### EXERCISE DETAILS:
Exact transcription of the data below is required, without the images.

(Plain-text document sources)
◆ ◆ ◆ ◆ ◆
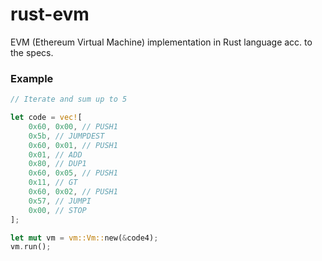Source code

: # rust-evm

EVM (Ethereum Virtual Machine) implementation in Rust language acc. to the specs.

### Example
```rust
// Iterate and sum up to 5

let code = vec![
    0x60, 0x00, // PUSH1
    0x5b, // JUMPDEST
    0x60, 0x01, // PUSH1
    0x01, // ADD
    0x80, // DUP1
    0x60, 0x05, // PUSH1
    0x11, // GT
    0x60, 0x02, // PUSH1
    0x57, // JUMPI
    0x00, // STOP
];

let mut vm = vm::Vm::new(&code4);
vm.run();
```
◆ ◆ ◆ ◆ ◆
### REPLY:
Source code

: # rust-evm

EVM (Ethereum Virtual Machine) implementation in Rust language acc. to the specs.

### Example
```rust
// Iterate and sum up to 5

let code = vec![
    0x60, 0x00, // PUSH1
    0x5b, // JUMPDEST
    0x60, 0x01, // PUSH1
    0x01, // ADD
    0x80, // DUP1
    0x60, 0x05, // PUSH1
    0x11, // GT
    0x60, 0x02, // PUSH1
    0x57, // JUMPI
    0x00, // STOP
];

let mut vm = vm::Vm::new(&code4);
vm.run();
```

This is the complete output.